At the same time, the United States is experiencing rising energy costs, aging infrastructure, and policy decisions that have set back renewable investments. With the country moving away from clean energy incentives and stumbling on grid modernization, the gap grows wider.
Cheap and reliable power may sound mundane compared to algorithmic breakthroughs, but behind the scenes, it influences every important decision a frontier model company makes. Costs compound over time, and China is deliberately positioning its ecosystem to carry those costs with far more ease.
The second advantage is China's new relationship with data. In the United States, data remains locked away in private silos, guarded by corporations and fragmented across thousands of institutions. The government has limited authority to open these vaults, even when shared access would serve innovation.
China is taking the opposite approach. It has the ability to mandate that large companies contribute data to shared pools and is building a national data exchange system designed specifically to fuel the next wave of AI growth. This does not simply create larger training sets. It also allows Chinese startups to train finely tuned models for every major industry, from finance to logistics to healthcare. When that type of domain-specific data becomes widely accessible, it accelerates an entire ecosystem rather than a handful of tech giants.

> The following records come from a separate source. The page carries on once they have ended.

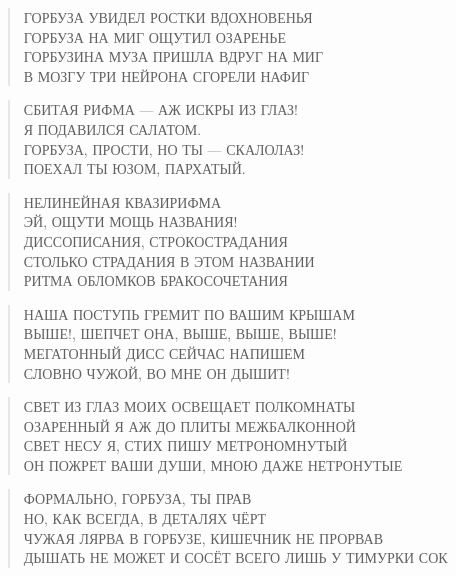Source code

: \poemtitle{***}
\begin{verse}
ГОРБУЗА УВИДЕЛ РОСТКИ ВДОХНОВЕНЬЯ\\
ГОРБУЗА НА МИГ ОЩУТИЛ ОЗАРЕНЬЕ\\
ГОРБУЗИНА МУЗА ПРИШЛА ВДРУГ НА МИГ\\
В МОЗГУ ТРИ НЕЙРОНА СГОРЕЛИ НАФИГ
\end{verse}

\poemtitle{***}
\begin{verse}
СБИТАЯ РИФМА — АЖ ИСКРЫ ИЗ ГЛАЗ!\\
Я ПОДАВИЛСЯ САЛАТОМ.\\
ГОРБУЗА, ПРОСТИ, НО ТЫ — СКАЛОЛАЗ!\\
ПОЕХАЛ ТЫ ЮЗОМ, ПАРХАТЫЙ.
\end{verse}

\poemtitle{***}
\begin{verse}
НЕЛИНЕЙНАЯ КВАЗИРИФМА\\
ЭЙ, ОЩУТИ МОЩЬ НАЗВАНИЯ!\\
ДИССОПИСАНИЯ, СТРОКОСТРАДАНИЯ\\
СТОЛЬКО СТРАДАНИЯ В ЭТОМ НАЗВАНИИ\\
РИТМА ОБЛОМКОВ БРАКОСОЧЕТАНИЯ
\end{verse}

\poemtitle{***}
\begin{verse}
НАША ПОСТУПЬ ГРЕМИТ ПО ВАШИМ КРЫШАМ\\
ВЫШЕ!, ШЕПЧЕТ ОНА, ВЫШЕ, ВЫШЕ, ВЫШЕ!\\
МЕГАТОННЫЙ ДИСС СЕЙЧАС НАПИШЕМ\\
СЛОВНО ЧУЖОЙ, ВО МНЕ ОН ДЫШИТ!
\end{verse}

\poemtitle{***}
\begin{verse}
СВЕТ ИЗ ГЛАЗ МОИХ ОСВЕЩАЕТ ПОЛКОМНАТЫ\\
ОЗАРЕННЫЙ Я АЖ ДО ПЛИТЫ МЕЖБАЛКОННОЙ\\
СВЕТ НЕСУ Я, СТИХ ПИШУ МЕТРОНОМНУТЫЙ\\
ОН ПОЖРЕТ ВАШИ ДУШИ, МНОЮ ДАЖЕ НЕТРОНУТЫЕ
\end{verse}

\poemtitle{***}
\begin{verse}
ФОРМАЛЬНО, ГОРБУЗА, ТЫ ПРАВ\\
НО, КАК ВСЕГДА, В ДЕТАЛЯХ ЧЁРТ\\
ЧУЖАЯ ЛЯРВА В ГОРБУЗЕ, КИШЕЧНИК НЕ ПРОРВАВ\\
ДЫШАТЬ НЕ МОЖЕТ И СОСЁТ ВСЕГО ЛИШЬ У ТИМУРКИ СОК
\end{verse}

The third force comes from Huawei, whose reach across both chip technology and networking gives China a structural edge the United States cannot easily replicate. Because Huawei controls the networking layer inside its data centers, it has redesigned those systems so they can extract more performance out of cheaper, lower-power chips.
Most Western companies rely on chips from one firm and networking gear from another, which limits how deeply they can integrate the two. Huawei is crafting data centers where the network fabric and the chips speak the same native language. The result is a path to future parity using less expensive hardware, and that creates an economic advantage that compounds at scale.
When you place these pieces together, a larger picture emerges. Cheap power reduces the cost of training and inference. Open and mandated data access strengthens the diversity and quality of models. Integrated networking and chip design narrows the performance gap even when using less advanced hardware. Combined with China's embrace of open source model development, these advantages create an ecosystem where AI becomes both powerful and accessible at prices Western companies will struggle to match.
This is not a story about who has smarter engineers or more ambitious founders. It is a story about national strategy, infrastructure, and the structural forces that shape technological eras. And right now, those forces are tilting in China's favor.
Editor's note: Steven Hoffman is Chairman and CEO of Founders Space, and is the author of "Make Elephants Fly."
The views expressed in this article are those of the author and do not necessarily reflect the positions of Xinhua News Agency.